KempnerInstitute/KempnerForge

Repository files navigation

KempnerForge

CI Docs License: MIT Python 3.12+ PyTorch 2.4+ Agent-ready v0.1

PyTorch-native framework for fault-tolerant distributed training of foundation models on AI clusters.

AI / NeuroAI use cases

  • Scaling law experiments: train the same architecture from 125M to 70B by swapping a TOML config. FSDP, tensor, expert, and pipeline parallelism are automatic.
  • Mechanistic interpretability: activation extraction hooks at any layer with CPU offload; attention weight capture exposes raw QK^T matrices.
  • Sparse architecture research: switch between dense and MoE by setting num_experts (0 for dense, >0 for MoE). Softmax top-k or DeepSeek-V3 sigmoid routing, shared experts, configurable MoE frequency.
  • Optimizer and scheduler comparison: 4 optimizers (AdamW, Muon, Lion, Schedule-Free AdamW) × 6 LR schedulers, composable via config.
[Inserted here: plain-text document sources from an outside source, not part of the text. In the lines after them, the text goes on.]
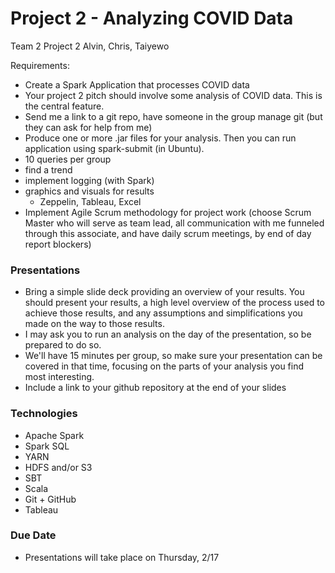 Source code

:# Project 2 - Analyzing COVID Data
Team 2 Project 2 Alvin, Chris, Taiyewo

Requirements:
- Create a Spark Application that processes COVID data
- Your project 2 pitch should involve some analysis of COVID data. This is the central feature. 
- Send me a link to a git repo, have someone in the group manage git (but they can ask for help from me)
- Produce one or more .jar files for your analysis. Then you can run application using spark-submit (in Ubuntu).
- 10 queries per group
- find a trend
- implement logging (with Spark)
- graphics and visuals for results
	- Zeppelin, Tableau, Excel
- Implement Agile Scrum methodology for project work (choose Scrum Master who will serve as team lead, all communication with me funneled through this associate, and have daily scrum meetings, by end of day report blockers)

### Presentations
- Bring a simple slide deck providing an overview of your results. You should present your results, a high level overview of the process used to achieve those results, and any assumptions and simplifications you made on the way to those results.
- I may ask you to run an analysis on the day of the presentation, so be prepared to do so.
- We'll have 15 minutes per group, so make sure your presentation can be covered in that time, focusing on the parts of your analysis you find most interesting.
- Include a link to your github repository at the end of your slides

### Technologies

- Apache Spark
- Spark SQL
- YARN
- HDFS and/or S3
- SBT
- Scala 
- Git + GitHub
- Tableau


### Due Date
- Presentations will take place on Thursday, 2/17
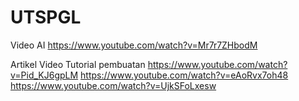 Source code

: # UTSPGL


Video AI https://www.youtube.com/watch?v=Mr7r7ZHbodM

Artikel Video Tutorial pembuatan https://www.youtube.com/watch?v=Pid_KJ6gpLM https://www.youtube.com/watch?v=eAoRvx7oh48 https://www.youtube.com/watch?v=UjkSFoLxesw

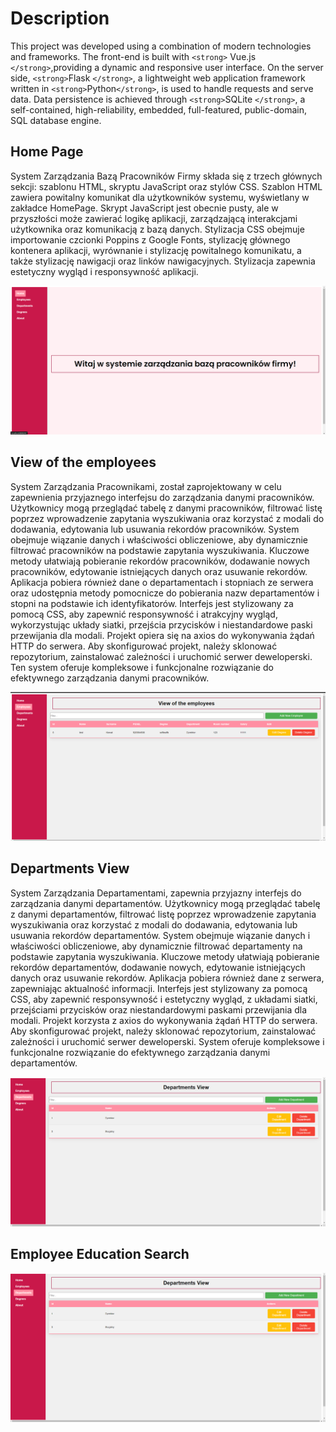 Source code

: # Description

This project was developed using a combination of modern technologies and frameworks. The front-end is built with `<strong>` Vue.js `</strong>`,providing a dynamic and responsive user interface. On the server side, `<strong>`Flask `</strong>`, a lightweight web application framework written in `<strong>`Python`</strong>`, is used to handle requests and serve data. Data persistence is achieved through `<strong>`SQLite `</strong>`, a self-contained, high-reliability, embedded, full-featured, public-domain, SQL database engine.

## Home Page

System Zarządzania Bazą Pracowników Firmy składa się z trzech głównych sekcji: szablonu HTML, skryptu JavaScript oraz stylów CSS. Szablon HTML zawiera powitalny komunikat dla użytkowników systemu, wyświetlany w zakładce HomePage. Skrypt JavaScript jest obecnie pusty, ale w przyszłości może zawierać logikę aplikacji, zarządzającą interakcjami użytkownika oraz komunikacją z bazą danych. Stylizacja CSS obejmuje importowanie czcionki Poppins z Google Fonts, stylizację głównego kontenera aplikacji, wyrównanie i stylizację powitalnego komunikatu, a także stylizację nawigacji oraz linków nawigacyjnych. Stylizacja zapewnia estetyczny wygląd i responsywność aplikacji.

![test.img](./img/home.png)

## View of the employees

System Zarządzania Pracownikami, został zaprojektowany w celu zapewnienia przyjaznego interfejsu do zarządzania danymi pracowników. Użytkownicy mogą przeglądać tabelę z danymi pracowników, filtrować listę poprzez wprowadzenie zapytania wyszukiwania oraz korzystać z modali do dodawania, edytowania lub usuwania rekordów pracowników. System obejmuje wiązanie danych i właściwości obliczeniowe, aby dynamicznie filtrować pracowników na podstawie zapytania wyszukiwania. Kluczowe metody ułatwiają pobieranie rekordów pracowników, dodawanie nowych pracowników, edytowanie istniejących danych oraz usuwanie rekordów. Aplikacja pobiera również dane o departamentach i stopniach ze serwera oraz udostępnia metody pomocnicze do pobierania nazw departamentów i stopni na podstawie ich identyfikatorów. Interfejs jest stylizowany za pomocą CSS, aby zapewnić responsywność i atrakcyjny wygląd, wykorzystując układy siatki, przejścia przycisków i niestandardowe paski przewijania dla modali. Projekt opiera się na axios do wykonywania żądań HTTP do serwera. Aby skonfigurować projekt, należy sklonować repozytorium, zainstalować zależności i uruchomić serwer deweloperski. Ten system oferuje kompleksowe i funkcjonalne rozwiązanie do efektywnego zarządzania danymi pracowników.

![test.img](./img/employees.png)

## Departments View

System Zarządzania Departamentami, zapewnia przyjazny interfejs do zarządzania danymi departamentów. Użytkownicy mogą przeglądać tabelę z danymi departamentów, filtrować listę poprzez wprowadzenie zapytania wyszukiwania oraz korzystać z modali do dodawania, edytowania lub usuwania rekordów departamentów. System obejmuje wiązanie danych i właściwości obliczeniowe, aby dynamicznie filtrować departamenty na podstawie zapytania wyszukiwania. Kluczowe metody ułatwiają pobieranie rekordów departamentów, dodawanie nowych, edytowanie istniejących danych oraz usuwanie rekordów. Aplikacja pobiera również dane z serwera, zapewniając aktualność informacji. Interfejs jest stylizowany za pomocą CSS, aby zapewnić responsywność i estetyczny wygląd, z układami siatki, przejściami przycisków oraz niestandardowymi paskami przewijania dla modali. Projekt korzysta z axios do wykonywania żądań HTTP do serwera. Aby skonfigurować projekt, należy sklonować repozytorium, zainstalować zależności i uruchomić serwer deweloperski. System oferuje kompleksowe i funkcjonalne rozwiązanie do efektywnego zarządzania danymi departamentów.

![test.img](./img/Departments_View.png)

## Employee Education Search

![test.img](./img/Departments_View.png)
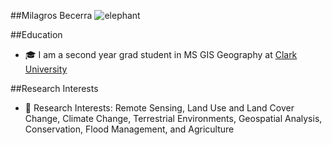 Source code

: ##Milagros Becerra
![elephant](https://files.worldwildlife.org/wwfcmsprod/images/African_Elephant_Kenya_112367/hero_full/6tzzuw246j_WW187785.jpg)

##Education 
- 🎓 I am a second year grad student in MS GIS Geography at [Clark University](https://www.clarku.edu/)

##Research Interests
- 🌱 Research Interests: Remote Sensing, Land Use and Land Cover Change, Climate Change, Terrestrial Environments, Geospatial Analysis, Conservation, Flood Management, and Agriculture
Data annealing phases for curriculum learning.
  • Long-running jobs on shared clusters: SLURM preemption handling, async DCP checkpointing, auto-resume, NaN detection, GPU/NCCL health monitoring.
  • Representation analysis for NeuroAI: batch activation extraction via ActivationStore and extract_representations(), saved to .npz for downstream comparison against neural recordings.

Features

Architecture

  • Decoder-only Transformer: RoPE, GQA, SwiGLU, RMSNorm, torch.compile
  • Mixture-of-Experts: softmax top-k and DeepSeek-V3 sigmoid routers, shared experts, configurable frequency

Parallelism

  • FSDP2, Tensor, Expert, and Pipeline Parallelism
  • FP8 mixed precision (E4M3/E5M2 via torchao, FSDP2 float8 all-gather)

Training

  • Optimizers: AdamW, Muon, Lion, Schedule-Free AdamW
  • LR schedulers: cosine, linear, WSD, constant, REX, none
  • Losses: cross-entropy, chunked CE, z-loss regularizer
  • DCP async checkpointing with auto-resume
  • Stateful data pipeline, multi-dataset mixing, data annealing, HuggingFace integration (eager + streaming)
  • SLURM preemption, multi-node launch, TrainingHook extensibility
  • NaN / GPU / NCCL health monitoring, MFU tracking, WandB / TensorBoard backends

Interpretability

  • Activation hooks with CPU offload for probing, CKA, SVCCA
  • Attention weight capture via explicit QK^T path
  • Batch extraction over entire datasets

Architecture

%%{init: {'flowchart': {'nodeSpacing': 10, 'rankSpacing': 20, 'padding': 2, 'subGraphTitleMargin': {'top': 0, 'bottom': 2}}}}%%
flowchart TB
    %% Layer 1: configuration inputs
    TOML[TOML preset] --> JC[JobConfig<br/>typed dataclasses]
    CLI[CLI overrides] --> JC

    %% Layer 2: training loop
    JC --> TL[scripts/train.py<br/>training loop]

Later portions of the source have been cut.